I saw a big, beautiful pink salmon filet at Kroger last week that I knew would be perfect to have on Friday for dinner. The filet looked delicious and was already seasoned with lemon pepper (which we both love). I planned to have twice baked potatoes and Italian green beans to go with it. I just knew Michael was going to be impressed with me!
Nope!
On Friday night, when I took the clear plastic wrap off the styrofoam package of salmon, I looked in horror at the other side of the filet–it was the speckly grey outside of the actual fish on the other side! I was so surprised and horrified that I almost cried. I’d done it again. What a completely ditzy cook I was not to know that’s how they package fish like that.
Remembering the days when my dad would bring home ice chests of trout and bass from his fishing trips, I decided that maybe I should just try to cut the skin off the other side of the filet before I cooked it. I remembered that my dad would always start at the tail with his electric knife and kind of just cut down lengthwise…
Nope!
It didn’t work. I just made an awful chop job of the tail part of the filet. So I decided that the way you were supposed to cook it was just to throw the whole thing in the pan. That’s what I did. I put the fish in the pan, scale-side down (so I wouldn’t have to look at them), and let it sit there. Soon, the entire apartment smelled like dead fish :(. (That’s the thing with little apartments like ours. When you cook something gross, it smells the whole place up quickly, and the stink stays around for a while.)

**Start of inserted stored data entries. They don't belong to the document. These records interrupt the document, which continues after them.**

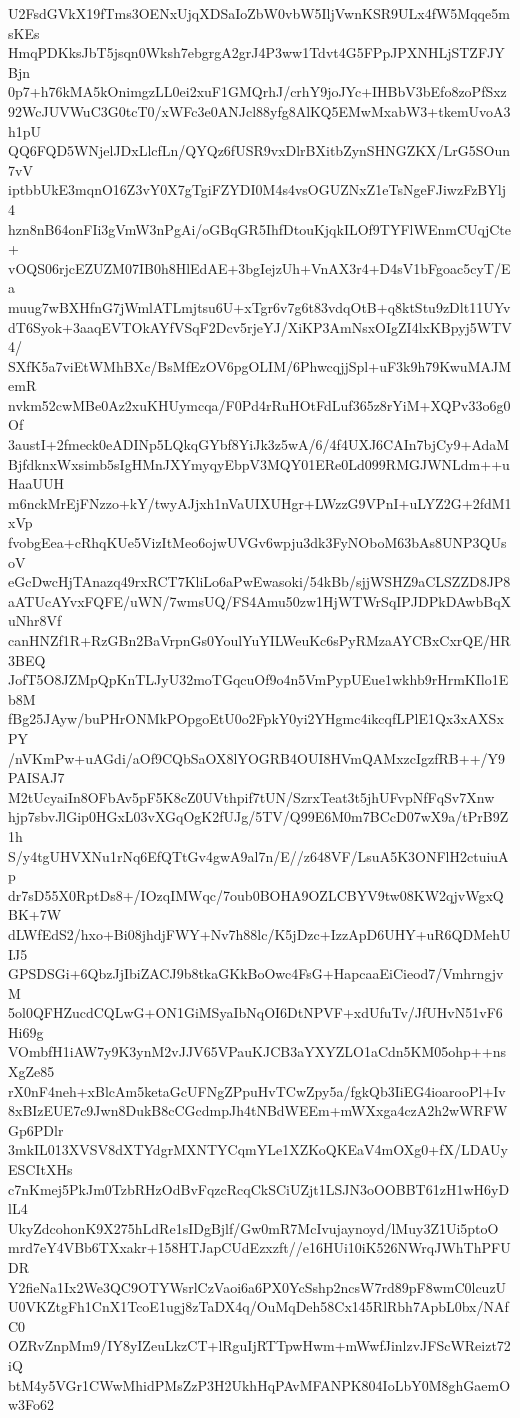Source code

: U2FsdGVkX19fTms3OENxUjqXDSaIoZbW0vbW5IljVwnKSR9ULx4fW5Mqqe5msKEs
HmqPDKksJbT5jsqn0Wksh7ebgrgA2grJ4P3ww1Tdvt4G5FPpJPXNHLjSTZFJYBjn
0p7+h76kMA5kOnimgzLL0ei2xuF1GMQrhJ/crhY9joJYc+IHBbV3bEfo8zoPfSxz
92WcJUVWuC3G0tcT0/xWFc3e0ANJcl88yfg8AlKQ5EMwMxabW3+tkemUvoA3h1pU
QQ6FQD5WNjelJDxLlcfLn/QYQz6fUSR9vxDlrBXitbZynSHNGZKX/LrG5SOun7vV
iptbbUkE3mqnO16Z3vY0X7gTgiFZYDI0M4s4vsOGUZNxZ1eTsNgeFJiwzFzBYlj4
hzn8nB64onFIi3gVmW3nPgAi/oGBqGR5IhfDtouKjqkILOf9TYFlWEnmCUqjCte+
vOQS06rjcEZUZM07IB0h8HlEdAE+3bgIejzUh+VnAX3r4+D4sV1bFgoac5cyT/Ea
muug7wBXHfnG7jWmlATLmjtsu6U+xTgr6v7g6t83vdqOtB+q8ktStu9zDlt11UYv
dT6Syok+3aaqEVTOkAYfVSqF2Dcv5rjeYJ/XiKP3AmNsxOIgZI4lxKBpyj5WTV4/
SXfK5a7viEtWMhBXc/BsMfEzOV6pgOLIM/6PhwcqjjSpl+uF3k9h79KwuMAJMemR
nvkm52cwMBe0Az2xuKHUymcqa/F0Pd4rRuHOtFdLuf365z8rYiM+XQPv33o6g0Of
3austI+2fmeck0eADINp5LQkqGYbf8YiJk3z5wA/6/4f4UXJ6CAIn7bjCy9+AdaM
BjfdknxWxsimb5sIgHMnJXYmyqyEbpV3MQY01ERe0Ld099RMGJWNLdm++uHaaUUH
m6nckMrEjFNzzo+kY/twyAJjxh1nVaUIXUHgr+LWzzG9VPnI+uLYZ2G+2fdM1xVp
fvobgEea+cRhqKUe5VizItMeo6ojwUVGv6wpju3dk3FyNOboM63bAs8UNP3QUsoV
eGcDwcHjTAnazq49rxRCT7KliLo6aPwEwasoki/54kBb/sjjWSHZ9aCLSZZD8JP8
aATUcAYvxFQFE/uWN/7wmsUQ/FS4Amu50zw1HjWTWrSqIPJDPkDAwbBqXuNhr8Vf
canHNZf1R+RzGBn2BaVrpnGs0YoulYuYILWeuKc6sPyRMzaAYCBxCxrQE/HR3BEQ
JofT5O8JZMpQpKnTLJyU32moTGqcuOf9o4n5VmPypUEue1wkhb9rHrmKIlo1Eb8M
fBg25JAyw/buPHrONMkPOpgoEtU0o2FpkY0yi2YHgmc4ikcqfLPlE1Qx3xAXSxPY
/nVKmPw+uAGdi/aOf9CQbSaOX8lYOGRB4OUI8HVmQAMxzcIgzfRB++/Y9PAISAJ7
M2tUcyaiIn8OFbAv5pF5K8cZ0UVthpif7tUN/SzrxTeat3t5jhUFvpNfFqSv7Xnw
hjp7sbvJlGip0HGxL03vXGqOgK2fUJg/5TV/Q99E6M0m7BCcD07wX9a/tPrB9Z1h
S/y4tgUHVXNu1rNq6EfQTtGv4gwA9al7n/E//z648VF/LsuA5K3ONFlH2ctuiuAp
dr7sD55X0RptDs8+/IOzqIMWqc/7oub0BOHA9OZLCBYV9tw08KW2qjvWgxQBK+7W
dLWfEdS2/hxo+Bi08jhdjFWY+Nv7h88lc/K5jDzc+IzzApD6UHY+uR6QDMehUIJ5
GPSDSGi+6QbzJjIbiZACJ9b8tkaGKkBoOwc4FsG+HapcaaEiCieod7/VmhrngjvM
5ol0QFHZucdCQLwG+ON1GiMSyaIbNqOI6DtNPVF+xdUfuTv/JfUHvN51vF6Hi69g
VOmbfH1iAW7y9K3ynM2vJJV65VPauKJCB3aYXYZLO1aCdn5KM05ohp++nsXgZe85
rX0nF4neh+xBlcAm5ketaGcUFNgZPpuHvTCwZpy5a/fgkQb3IiEG4ioarooPl+Iv
8xBIzEUE7c9Jwn8DukB8cCGcdmpJh4tNBdWEEm+mWXxga4czA2h2wWRFWGp6PDlr
3mkIL013XVSV8dXTYdgrMXNTYCqmYLe1XZKoQKEaV4mOXg0+fX/LDAUyESCItXHs
c7nKmej5PkJm0TzbRHzOdBvFqzcRcqCkSCiUZjt1LSJN3oOOBBT61zH1wH6yDlL4
UkyZdcohonK9X275hLdRe1sIDgBjlf/Gw0mR7McIvujaynoyd/lMuy3Z1Ui5ptoO
mrd7eY4VBb6TXxakr+158HTJapCUdEzxzft//e16HUi10iK526NWrqJWhThPFUDR
Y2fieNa1Ix2We3QC9OTYWsrlCzVaoi6a6PX0YcSshp2ncsW7rd89pF8wmC0lcuzU
U0VKZtgFh1CnX1TcoE1ugj8zTaDX4q/OuMqDeh58Cx145RlRbh7ApbL0bx/NAfC0
OZRvZnpMm9/IY8yIZeuLkzCT+lRguIjRTTpwHwm+mWwfJinlzvJFScWReizt72iQ
btM4y5VGr1CWwMhidPMsZzP3H2UkhHqPAvMFANPK804IoLbY0M8ghGaemOw3Fo62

When I lifted up the salmon to peek at the bottom, the grey skin started sloughing off all over the place. It was then that I decided I wasn’t planning on eating a bite of this supposed-to-be-impressive Lenten dinner. (Actually, if I’m being honesty, maybe that point was far, far before then.) I ended up deciding to try to “salvage” the fish by scraping off all of the skin part and throwing it down the disposal, then cooking the stew out of the fish for a while, then sort of chopping it up to make sure it was all entirely cooked.
Why oh why didn’t I just call somebody to help me? Because I was stubborn and prideful, that’s why!

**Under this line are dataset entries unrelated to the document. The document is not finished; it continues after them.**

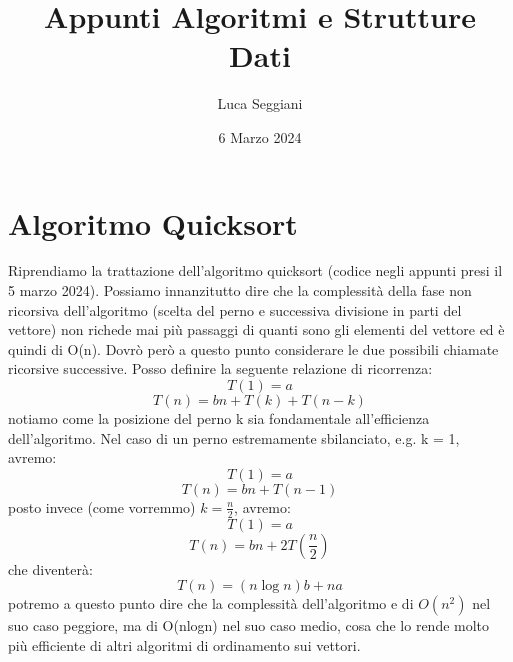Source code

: \documentclass[a4paper,12pt]{article}
\title{Appunti Algoritmi e Strutture Dati}
\author{Luca Seggiani}
\date{6 Marzo 2024}
\begin{document}
\maketitle
\section{Algoritmo Quicksort}
Riprendiamo la trattazione dell'algoritmo quicksort (codice negli appunti
presi il 5 marzo 2024). Possiamo innanzitutto dire che la complessità della fase
non ricorsiva dell'algoritmo (scelta del perno e successiva divisione
in parti del vettore) non richede mai più passaggi di quanti sono
gli elementi del vettore ed è quindi di O(n). Dovrò però a questo
punto considerare le due possibili chiamate ricorsive successive. Posso definire
la seguente relazione di ricorrenza:
$$ T(1) = a $$
$$ T(n) = bn + T(k) + T(n - k) $$
notiamo come la posizione del perno k sia fondamentale all'efficienza dell'algoritmo.
Nel caso di un perno estremamente sbilanciato, e.g. k = 1, avremo:
$$ T(1) = a $$
$$ T(n) = bn + T(n - 1) $$
posto invece (come vorremmo) $k =\frac{n}{2}$, avremo:
$$ T(1) = a $$
$$ T(n) = bn + 2T(\frac{n}{2}) $$
che diventerà:
$$ T(n) = (n\log{n})b + na $$
potremo a questo punto dire che la complessità dell'algoritmo e di $O(n^2)$ nel suo
caso peggiore, ma di O(nlogn) nel suo caso medio, cosa che lo rende molto
più efficiente di altri algoritmi di ordinamento sui vettori.
\end{document}
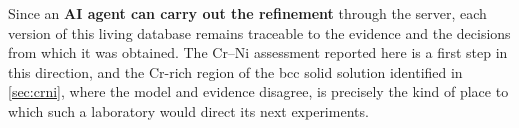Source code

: Since an \textbf{AI agent can carry out the refinement} through the server, each version of this living database remains traceable to the evidence and the decisions from which it was obtained. The Cr--Ni assessment reported here is a first step in this direction, and the Cr-rich region of the bcc solid solution identified in \cref{sec:crni}, where the model and evidence disagree, is precisely the kind of place to which such a laboratory would direct its next experiments.

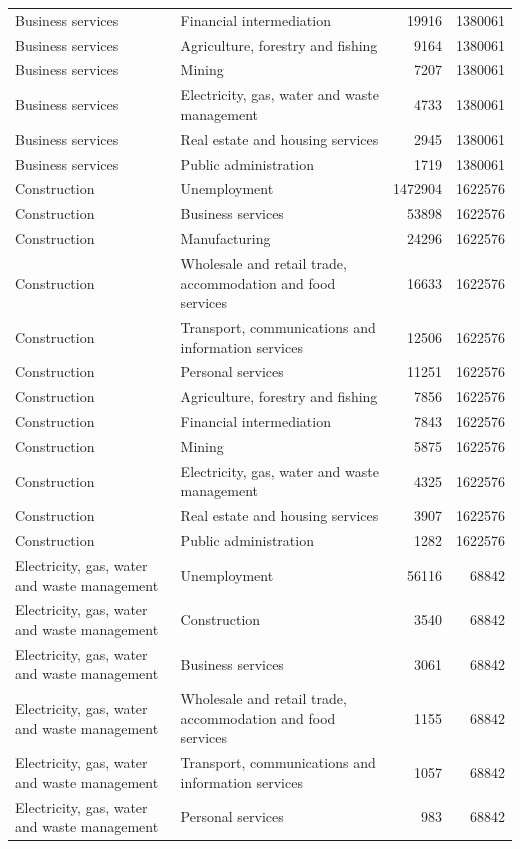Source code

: \begin{longtable}{llrr}
Business services & Financial intermediation & 19916 & 1380061 \\
Business services & Agriculture, forestry and fishing & 9164 & 1380061 \\
Business services & Mining & 7207 & 1380061 \\
Business services & Electricity, gas, water and waste management & 4733 & 1380061 \\
Business services & Real estate and housing services & 2945 & 1380061 \\
Business services & Public administration & 1719 & 1380061 \\
Construction & Unemployment & 1472904 & 1622576 \\
Construction & Business services & 53898 & 1622576 \\
Construction & Manufacturing & 24296 & 1622576 \\
Construction & Wholesale and retail trade, accommodation and food services & 16633 & 1622576 \\
Construction & Transport, communications and information services & 12506 & 1622576 \\
Construction & Personal services & 11251 & 1622576 \\
Construction & Agriculture, forestry and fishing & 7856 & 1622576 \\
Construction & Financial intermediation & 7843 & 1622576 \\
Construction & Mining & 5875 & 1622576 \\
Construction & Electricity, gas, water and waste management & 4325 & 1622576 \\
Construction & Real estate and housing services & 3907 & 1622576 \\
Construction & Public administration & 1282 & 1622576 \\
Electricity, gas, water and waste management & Unemployment & 56116 & 68842 \\
Electricity, gas, water and waste management & Construction & 3540 & 68842 \\
Electricity, gas, water and waste management & Business services & 3061 & 68842 \\
Electricity, gas, water and waste management & Wholesale and retail trade, accommodation and food services & 1155 & 68842 \\
Electricity, gas, water and waste management & Transport, communications and information services & 1057 & 68842 \\
Electricity, gas, water and waste management & Personal services & 983 & 68842 \\

\end{longtable}
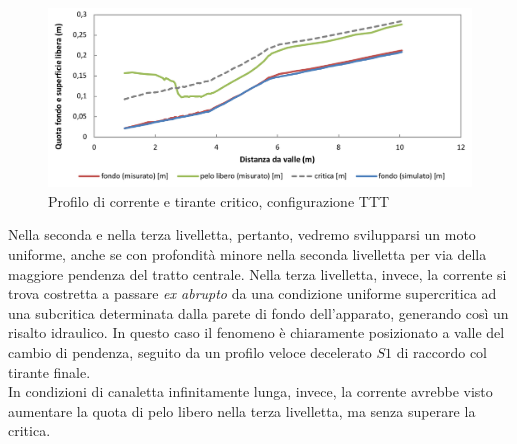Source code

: \documentclass[12pt]{article} %
\begin{document}
\begin{figure}[H]
    \centering
    \includegraphics[width=\textwidth]{TTTbasecritica.png}
    \caption{Profilo di corrente e tirante critico, configurazione TTT}
    \label{fig:critica_TTT}
\end{figure}

\noindent Nella seconda e nella terza livelletta, pertanto, vedremo svilupparsi un moto uniforme, anche se con profondità minore nella seconda livelletta per via della maggiore pendenza del tratto centrale. Nella terza livelletta, invece, la corrente si trova costretta a passare \textit{ex abrupto} da una condizione uniforme supercritica ad una subcritica determinata dalla parete di fondo dell'apparato, generando così un risalto idraulico. In questo caso il fenomeno è chiaramente posizionato a valle del cambio di pendenza, seguito da un profilo veloce decelerato $S1$ di raccordo col tirante finale.\\ 
In condizioni di canaletta infinitamente lunga, invece, la corrente avrebbe visto aumentare la quota di pelo libero nella terza livelletta, ma senza superare la critica.
\end{document}
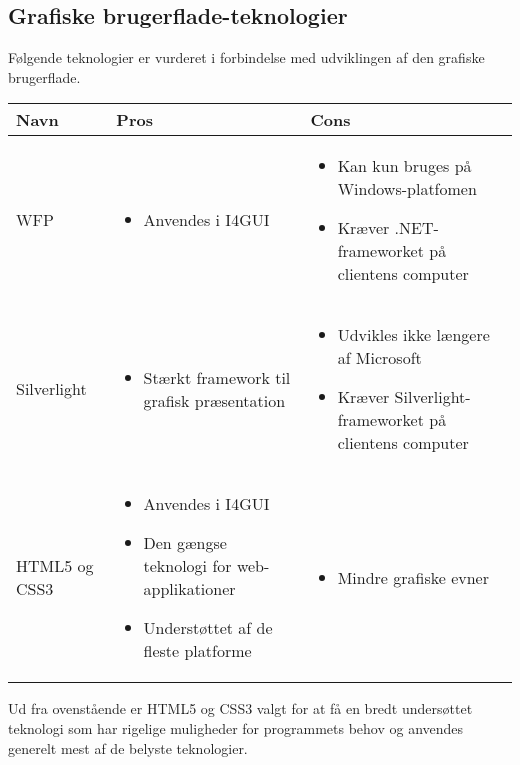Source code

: \subsection*{Grafiske brugerflade-teknologier}

Følgende teknologier er vurderet i forbindelse med udviklingen af den grafiske brugerflade.

\begin{tabular}{|p{3cm}|p{5.5cm}|p{5.5cm}|}
\hline 
\textbf{Navn} & \textbf{Pros} & \textbf{Cons} \\ 
\hline

WFP
	&
	\begin{itemize}
		\item Anvendes i I4GUI
	\end{itemize}
	&
	\begin{itemize}
		\item Kan kun bruges på Windows-platfomen
		\item Kræver .NET-frameworket på clientens computer
	\end{itemize}
	\\
	\hline

Silverlight
	&
	\begin{itemize}
		\item Stærkt framework til grafisk præsentation
	\end{itemize}
	&
	\begin{itemize}
		\item Udvikles ikke længere af Microsoft
		\item Kræver Silverlight-\newline frameworket på clientens computer
	\end{itemize}
	\\
	\hline

HTML5 og CSS3
	&
	\begin{itemize}
		\item Anvendes i I4GUI
		\item Den gængse teknologi for web-applikationer
		\item Understøttet af de fleste platforme
	\end{itemize}
	&
	\begin{itemize}
	\item Mindre grafiske evner
	\end{itemize}
	\\
	\hline
\end{tabular} 

Ud fra ovenstående er HTML5 og CSS3 valgt for at få en bredt undersøttet teknologi som har rigelige muligheder for programmets behov og anvendes generelt mest af de belyste teknologier.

So, aside from grossing out both myself and my poor husband for an entire evening with an apartment filled with Gross Fish Smell, my self-punishment is opening myself up to mockery by relating all of my idiocy on this blog. 🙂
In the end, I think the fish was objectively edible…but it sure looked awful. Michael stoutly and dutifully tried a bite of the fish’s mutilated remains and asked if he could “just have a little” for dinner and find something else for the main course. I didn’t make him eat it at all.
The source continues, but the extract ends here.